[Prompt]:
All that should come back is the lines of the data below from the one containing "checks automation | ✅ As needed |" to the one containing "and documentation |", inclusive, exactly as they stand.
·····
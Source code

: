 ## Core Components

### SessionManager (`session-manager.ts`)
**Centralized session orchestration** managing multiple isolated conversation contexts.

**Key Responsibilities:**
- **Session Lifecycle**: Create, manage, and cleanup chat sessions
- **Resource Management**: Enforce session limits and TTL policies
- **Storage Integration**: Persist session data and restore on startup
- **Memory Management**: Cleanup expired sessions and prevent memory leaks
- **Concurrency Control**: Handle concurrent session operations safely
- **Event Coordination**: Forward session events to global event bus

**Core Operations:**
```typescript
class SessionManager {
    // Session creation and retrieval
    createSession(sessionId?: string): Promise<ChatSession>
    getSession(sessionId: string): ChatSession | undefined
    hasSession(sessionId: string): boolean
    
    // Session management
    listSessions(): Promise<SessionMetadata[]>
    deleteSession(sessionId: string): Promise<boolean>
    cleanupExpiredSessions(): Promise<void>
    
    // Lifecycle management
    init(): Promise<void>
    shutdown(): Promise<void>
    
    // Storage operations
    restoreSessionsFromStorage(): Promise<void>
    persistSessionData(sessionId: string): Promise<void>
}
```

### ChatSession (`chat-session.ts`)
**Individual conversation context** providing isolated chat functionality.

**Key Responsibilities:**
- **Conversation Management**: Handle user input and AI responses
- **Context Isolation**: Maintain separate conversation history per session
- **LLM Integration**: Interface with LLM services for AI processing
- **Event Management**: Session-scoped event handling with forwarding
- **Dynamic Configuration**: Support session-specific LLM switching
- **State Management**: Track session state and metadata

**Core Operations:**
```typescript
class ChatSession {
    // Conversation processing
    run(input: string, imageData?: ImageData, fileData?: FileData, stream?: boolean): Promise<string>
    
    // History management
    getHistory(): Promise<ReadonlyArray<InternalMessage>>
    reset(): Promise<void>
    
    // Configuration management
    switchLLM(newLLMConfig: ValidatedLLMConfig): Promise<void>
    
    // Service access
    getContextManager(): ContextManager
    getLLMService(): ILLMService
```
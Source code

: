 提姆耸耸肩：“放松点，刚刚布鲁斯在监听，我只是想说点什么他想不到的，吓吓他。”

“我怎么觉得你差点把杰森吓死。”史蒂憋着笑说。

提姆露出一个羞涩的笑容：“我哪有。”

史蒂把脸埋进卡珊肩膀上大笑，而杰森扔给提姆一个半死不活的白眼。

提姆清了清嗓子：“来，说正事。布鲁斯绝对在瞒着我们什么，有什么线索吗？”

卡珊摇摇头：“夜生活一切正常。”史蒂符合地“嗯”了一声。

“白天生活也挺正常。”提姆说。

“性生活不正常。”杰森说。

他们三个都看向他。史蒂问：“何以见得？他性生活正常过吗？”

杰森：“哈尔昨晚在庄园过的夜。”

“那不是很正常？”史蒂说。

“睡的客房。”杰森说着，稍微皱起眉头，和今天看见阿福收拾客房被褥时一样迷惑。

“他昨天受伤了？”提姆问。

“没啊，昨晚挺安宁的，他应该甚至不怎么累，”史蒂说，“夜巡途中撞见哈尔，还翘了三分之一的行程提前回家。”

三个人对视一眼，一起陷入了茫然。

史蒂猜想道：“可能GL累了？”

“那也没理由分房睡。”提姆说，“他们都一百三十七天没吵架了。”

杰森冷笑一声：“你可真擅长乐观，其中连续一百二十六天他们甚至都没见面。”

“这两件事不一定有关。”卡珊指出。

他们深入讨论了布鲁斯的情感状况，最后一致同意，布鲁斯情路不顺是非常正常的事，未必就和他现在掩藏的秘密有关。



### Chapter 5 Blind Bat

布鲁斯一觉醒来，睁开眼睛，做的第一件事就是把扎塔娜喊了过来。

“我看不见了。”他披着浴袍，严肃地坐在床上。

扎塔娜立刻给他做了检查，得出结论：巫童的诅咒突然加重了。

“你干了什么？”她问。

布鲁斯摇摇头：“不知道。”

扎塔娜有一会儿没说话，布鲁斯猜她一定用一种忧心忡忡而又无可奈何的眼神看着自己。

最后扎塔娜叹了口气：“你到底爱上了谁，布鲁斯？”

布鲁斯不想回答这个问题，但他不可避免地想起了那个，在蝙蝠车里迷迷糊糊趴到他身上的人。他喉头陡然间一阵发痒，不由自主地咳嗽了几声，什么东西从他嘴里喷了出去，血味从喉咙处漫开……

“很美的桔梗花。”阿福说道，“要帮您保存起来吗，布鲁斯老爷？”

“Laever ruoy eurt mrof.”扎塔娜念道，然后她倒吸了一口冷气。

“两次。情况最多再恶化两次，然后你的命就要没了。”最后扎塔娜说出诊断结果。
·····
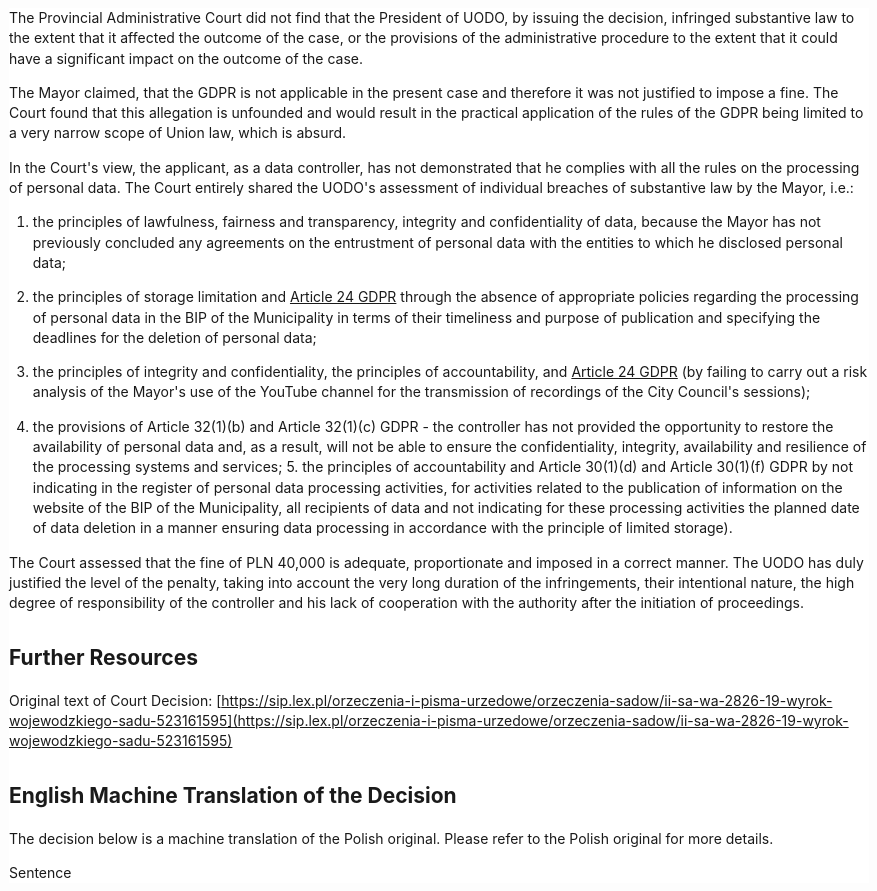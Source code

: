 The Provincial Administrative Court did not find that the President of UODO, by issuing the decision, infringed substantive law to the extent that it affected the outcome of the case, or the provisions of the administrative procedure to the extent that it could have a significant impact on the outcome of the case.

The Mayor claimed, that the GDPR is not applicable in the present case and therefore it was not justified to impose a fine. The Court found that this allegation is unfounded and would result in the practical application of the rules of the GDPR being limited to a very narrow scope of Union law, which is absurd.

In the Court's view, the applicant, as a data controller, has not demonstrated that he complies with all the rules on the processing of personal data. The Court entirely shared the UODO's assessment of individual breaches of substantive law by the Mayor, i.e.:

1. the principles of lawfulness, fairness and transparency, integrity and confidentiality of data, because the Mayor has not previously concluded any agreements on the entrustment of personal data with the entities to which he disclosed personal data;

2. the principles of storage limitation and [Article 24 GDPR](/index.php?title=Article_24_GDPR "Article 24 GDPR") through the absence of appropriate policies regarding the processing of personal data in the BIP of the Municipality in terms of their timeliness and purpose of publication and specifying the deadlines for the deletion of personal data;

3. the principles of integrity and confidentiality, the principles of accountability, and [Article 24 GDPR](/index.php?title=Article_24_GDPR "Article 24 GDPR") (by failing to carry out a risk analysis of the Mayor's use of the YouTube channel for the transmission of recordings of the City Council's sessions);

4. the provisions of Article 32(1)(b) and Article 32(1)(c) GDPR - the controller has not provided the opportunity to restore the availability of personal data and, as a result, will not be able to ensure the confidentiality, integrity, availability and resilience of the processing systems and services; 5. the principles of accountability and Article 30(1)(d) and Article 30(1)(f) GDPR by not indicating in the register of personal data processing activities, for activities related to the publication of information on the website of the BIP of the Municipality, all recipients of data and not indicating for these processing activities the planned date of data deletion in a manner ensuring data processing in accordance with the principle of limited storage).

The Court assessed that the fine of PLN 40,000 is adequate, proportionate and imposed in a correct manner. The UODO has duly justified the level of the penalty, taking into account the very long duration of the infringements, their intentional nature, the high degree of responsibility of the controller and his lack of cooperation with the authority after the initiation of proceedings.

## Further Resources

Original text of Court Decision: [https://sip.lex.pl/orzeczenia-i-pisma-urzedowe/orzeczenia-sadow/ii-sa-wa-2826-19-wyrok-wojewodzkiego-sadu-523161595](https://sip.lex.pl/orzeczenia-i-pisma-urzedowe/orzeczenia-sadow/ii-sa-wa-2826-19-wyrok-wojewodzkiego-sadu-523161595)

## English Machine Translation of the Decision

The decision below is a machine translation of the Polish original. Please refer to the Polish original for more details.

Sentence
·····
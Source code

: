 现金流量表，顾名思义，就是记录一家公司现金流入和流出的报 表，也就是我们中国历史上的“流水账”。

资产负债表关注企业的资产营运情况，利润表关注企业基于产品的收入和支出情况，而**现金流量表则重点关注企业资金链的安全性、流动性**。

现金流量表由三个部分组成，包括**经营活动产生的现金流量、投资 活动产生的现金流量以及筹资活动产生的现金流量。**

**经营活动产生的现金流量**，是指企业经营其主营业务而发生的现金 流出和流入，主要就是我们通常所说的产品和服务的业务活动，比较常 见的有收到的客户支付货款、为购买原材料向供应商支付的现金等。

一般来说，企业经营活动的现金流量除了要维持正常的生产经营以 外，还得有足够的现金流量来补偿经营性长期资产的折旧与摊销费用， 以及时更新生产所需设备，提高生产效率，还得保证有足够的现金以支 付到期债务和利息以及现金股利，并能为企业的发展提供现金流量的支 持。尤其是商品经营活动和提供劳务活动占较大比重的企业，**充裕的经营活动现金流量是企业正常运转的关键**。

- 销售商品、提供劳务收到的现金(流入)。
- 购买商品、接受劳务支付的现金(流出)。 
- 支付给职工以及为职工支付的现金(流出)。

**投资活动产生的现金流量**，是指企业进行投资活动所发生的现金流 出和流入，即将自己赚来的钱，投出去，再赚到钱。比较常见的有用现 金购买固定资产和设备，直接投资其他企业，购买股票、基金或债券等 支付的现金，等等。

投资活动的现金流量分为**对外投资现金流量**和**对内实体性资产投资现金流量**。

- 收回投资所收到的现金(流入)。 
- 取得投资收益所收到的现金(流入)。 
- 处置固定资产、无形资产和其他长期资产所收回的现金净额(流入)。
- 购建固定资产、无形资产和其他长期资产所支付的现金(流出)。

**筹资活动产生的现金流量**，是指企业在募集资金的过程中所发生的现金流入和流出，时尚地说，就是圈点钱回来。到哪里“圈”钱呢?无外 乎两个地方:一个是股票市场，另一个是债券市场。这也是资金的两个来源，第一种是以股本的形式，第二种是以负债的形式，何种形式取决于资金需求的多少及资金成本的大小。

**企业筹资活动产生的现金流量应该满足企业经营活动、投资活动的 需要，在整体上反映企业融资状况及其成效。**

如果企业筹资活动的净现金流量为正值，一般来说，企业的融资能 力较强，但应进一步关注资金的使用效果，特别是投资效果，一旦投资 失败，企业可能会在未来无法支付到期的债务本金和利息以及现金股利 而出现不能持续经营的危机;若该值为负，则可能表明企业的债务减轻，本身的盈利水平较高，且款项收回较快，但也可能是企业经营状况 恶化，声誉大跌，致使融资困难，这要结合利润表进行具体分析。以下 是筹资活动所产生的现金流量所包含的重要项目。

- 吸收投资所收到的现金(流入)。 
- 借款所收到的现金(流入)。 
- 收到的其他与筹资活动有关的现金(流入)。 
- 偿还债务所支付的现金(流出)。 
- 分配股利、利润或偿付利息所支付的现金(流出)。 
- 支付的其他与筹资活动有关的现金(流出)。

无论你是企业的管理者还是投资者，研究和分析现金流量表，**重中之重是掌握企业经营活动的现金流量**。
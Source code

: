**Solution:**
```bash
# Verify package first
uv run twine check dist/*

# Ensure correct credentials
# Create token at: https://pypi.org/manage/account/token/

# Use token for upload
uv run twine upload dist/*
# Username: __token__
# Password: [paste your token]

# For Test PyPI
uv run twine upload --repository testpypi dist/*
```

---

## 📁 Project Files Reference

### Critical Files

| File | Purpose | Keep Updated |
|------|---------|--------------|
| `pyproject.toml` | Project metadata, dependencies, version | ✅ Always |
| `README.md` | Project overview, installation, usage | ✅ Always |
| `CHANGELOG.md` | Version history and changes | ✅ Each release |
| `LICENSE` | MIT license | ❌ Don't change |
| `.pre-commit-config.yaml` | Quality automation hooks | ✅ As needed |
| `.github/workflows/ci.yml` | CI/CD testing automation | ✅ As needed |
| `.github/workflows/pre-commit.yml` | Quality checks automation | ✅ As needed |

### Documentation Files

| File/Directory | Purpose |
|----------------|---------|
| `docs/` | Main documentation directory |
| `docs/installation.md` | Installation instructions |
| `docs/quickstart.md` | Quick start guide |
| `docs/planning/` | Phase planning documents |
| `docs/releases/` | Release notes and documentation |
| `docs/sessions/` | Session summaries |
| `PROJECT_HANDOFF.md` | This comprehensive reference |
·····
[Exercise solution]:
| `.github/workflows/pre-commit.yml` | Quality checks automation | ✅ As needed |

### Documentation Files

| File/Directory | Purpose |
|----------------|---------|
| `docs/` | Main documentation directory |
| `docs/installation.md` | Installation instructions |
| `docs/quickstart.md` | Quick start guide |
| `docs/planning/` | Phase planning documents |
| `docs/releases/` | Release notes and documentation |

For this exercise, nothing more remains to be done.